Gone Fission

Manhattan project: Michael Cumpsty, Blair Brown, and Philip Bosco at the nucleus of Copenhagen.Photo: Joan Marcus

Plays such as benefactors, a shattering drama, and Noises Off, an incomparable farce – not to mention the dazzling novel Headlong – have established Michael Frayn as a major writer. So it is with infinite regret that I must confess to finding his current Copenhagen more admirable than compelling, more awesome than satisfying. Copenhagen is both a rare and sorely needed political play and an even rarer, and potentially deeper, play of ideas. The question of what might have happened had Hitler possessed the atom bomb, and the roles of the Danish physicist Niels Bohr and his German disciple Werner Heisenberg in the Allies’ having it and the Nazis not, are matters of uncommon interest. Why Heisenberg sought out in occupied Denmark his former master and later partner in quantum mechanics, uncertainty principle, complementarity theory, particle physics, and atomic fission is certainly of political, historical, moral, and philosophical interest, lacking only, at least as presented here, in dramatic interest.

To me, at any rate – who already as a student cared little for math and not a particle about physics (though I loved the Latin hexameters of Lucretius on the nature of things) – all this talk about atoms and electrons, photons and neutrons, uranium and plutonium, fission and heavy water is heavy going.

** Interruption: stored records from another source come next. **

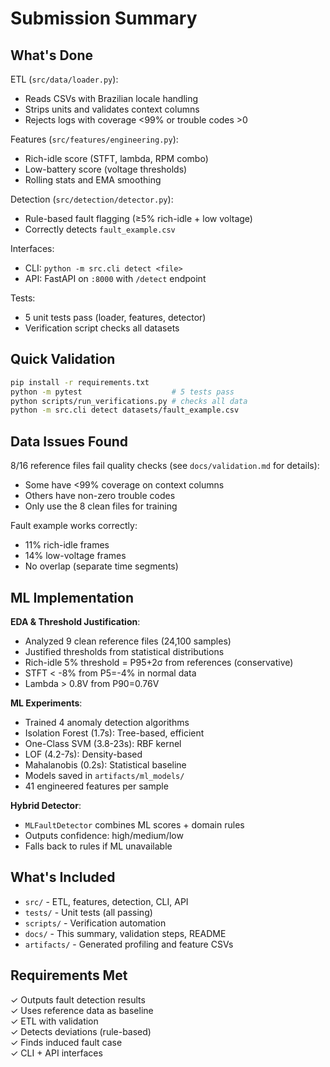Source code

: # Submission Summary

## What's Done

ETL (`src/data/loader.py`):
- Reads CSVs with Brazilian locale handling
- Strips units and validates context columns
- Rejects logs with coverage <99% or trouble codes >0

Features (`src/features/engineering.py`):
- Rich-idle score (STFT, lambda, RPM combo)
- Low-battery score (voltage thresholds)
- Rolling stats and EMA smoothing

Detection (`src/detection/detector.py`):
- Rule-based fault flagging (≥5% rich-idle + low voltage)
- Correctly detects `fault_example.csv`

Interfaces:
- CLI: `python -m src.cli detect <file>`
- API: FastAPI on `:8000` with `/detect` endpoint

Tests:
- 5 unit tests pass (loader, features, detector)
- Verification script checks all datasets

## Quick Validation

```bash
pip install -r requirements.txt
python -m pytest                    # 5 tests pass
python scripts/run_verifications.py # checks all data
python -m src.cli detect datasets/fault_example.csv
```

## Data Issues Found

8/16 reference files fail quality checks (see `docs/validation.md` for details):
- Some have <99% coverage on context columns
- Others have non-zero trouble codes
- Only use the 8 clean files for training

Fault example works correctly:
- 11% rich-idle frames
- 14% low-voltage frames  
- No overlap (separate time segments)

## ML Implementation

**EDA & Threshold Justification**:
- Analyzed 9 clean reference files (24,100 samples)
- Justified thresholds from statistical distributions
- Rich-idle 5% threshold = P95+2σ from references (conservative)
- STFT < -8% from P5=-4% in normal data
- Lambda > 0.8V from P90=0.76V

**ML Experiments**:
- Trained 4 anomaly detection algorithms
- Isolation Forest (1.7s): Tree-based, efficient
- One-Class SVM (3.8-23s): RBF kernel
- LOF (4.2-7s): Density-based
- Mahalanobis (0.2s): Statistical baseline
- Models saved in `artifacts/ml_models/`
- 41 engineered features per sample

**Hybrid Detector**:
- `MLFaultDetector` combines ML scores + domain rules
- Outputs confidence: high/medium/low
- Falls back to rules if ML unavailable

## What's Included

- `src/` - ETL, features, detection, CLI, API
- `tests/` - Unit tests (all passing)
- `scripts/` - Verification automation
- `docs/` - This summary, validation steps, README
- `artifacts/` - Generated profiling and feature CSVs

## Requirements Met

✓ Outputs fault detection results  
✓ Uses reference data as baseline  
✓ ETL with validation  
✓ Detects deviations (rule-based)  
✓ Finds induced fault case  
✓ CLI + API interfaces
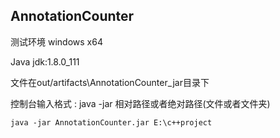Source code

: ## AnnotationCounter

测试环境 windows x64

Java		jdk:1.8.0_111

文件在out/artifacts\AnnotationCounter_jar目录下

控制台输入格式 : java -jar 相对路径或者绝对路径(文件或者文件夹)

```
java -jar AnnotationCounter.jar E:\c++project
```


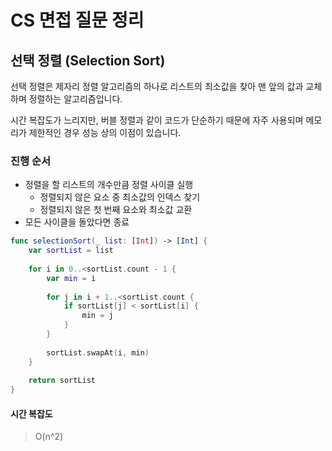 # CS 면접 질문 정리

## 선택 정렬 (Selection Sort)

선택 정렬은 제자리 정렬 알고리즘의 하나로 리스트의 최소값을 찾아 맨 앞의 값과 교체하며 정렬하는 알고리즘입니다.

시간 복잡도가 느리지만, 버블 정렬과 같이 코드가 단순하기 때문에 자주 사용되며 메모리가 제한적인 경우 성능 상의 이점이 있습니다.

### 진행 순서

- 정렬을 할 리스트의 개수만큼 정렬 사이클 실행
    - 정렬되지 않은 요소 중 최소값의 인덱스 찾기
    - 정렬되지 않은 첫 번째 요소와 최소값 교환
- 모든 사이클을 돌았다면 종료

```swift
func selectionSort(_ list: [Int]) -> [Int] {
    var sortList = list
    
    for i in 0..<sortList.count - 1 {
        var min = i
        
        for j in i + 1..<sortList.count {
            if sortList[j] < sortList[i] {
                min = j
            }
        }
        
        sortList.swapAt(i, min)
    }
    
    return sortList
}
```

#### 시간 복잡도

> O(n^2)
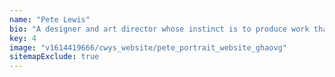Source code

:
 ```yaml
---
name: "Pete Lewis"
bio: "A designer and art director whose instinct is to produce work that is both beautiful and effective. Restlessly creative, he's travelled between big agencies and small across the globe. A son of Hull, he has a no-bullshit personal style that makes him quite easy to spot in a room full of marketing types."
key: 4
image: "v1614419666/cwys_website/pete_portrait_website_ghaovg"
sitemapExclude: true
---
```


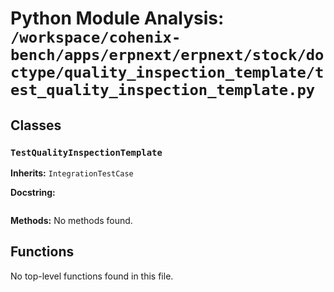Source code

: # Python Module Analysis: `/workspace/cohenix-bench/apps/erpnext/erpnext/stock/doctype/quality_inspection_template/test_quality_inspection_template.py`

## Classes

### `TestQualityInspectionTemplate`
**Inherits:** `IntegrationTestCase`


**Docstring:**
```

```

**Methods:**
No methods found.




## Functions

No top-level functions found in this file.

My awe at Frayn’s exhaustive research into a hermetic field (his background is in philosophy), his effort to penetrate the mystery of a historic meeting on which so much may have hinged but about which we know so little, and his noble attempt at a parallel (perhaps even connection) between the enigmatic behaviors of particles and human beings is nothing short of boundless. Alas, respect is not tantamount to absorption.

Which is not to say that much about Copenhagen is not provocative and watchable. Take Peter J. Davison’s design and Mark Henderson and Michael Lincoln’s lighting. Take Michael Blakemore’s direction, which goes as far as conceivable in humanizing abstraction, in embodying the near-disembodied. Philip Bosco as Bohr, Blair Brown as Mrs. Bohr (personifying the enlightened non-scientist’s and patriotic Dane’s views), and Michael Cumpsty as Heisenberg perform wonders in nudging ideas toward palpable life. Observing the actors’ way with such difficult memorization and tricky interplay is no mean spectacle.

Ultimately, though, I prefer Friedrich Dürrenmatt’s handling of much the same topic in The Physicists, either in the acting version of 1960 or in the revised, more literary version of 1980. Not that this quasi-absurdist play was any more flesh-and-blood than Frayn’s; it was, however, more accessible and theatrical.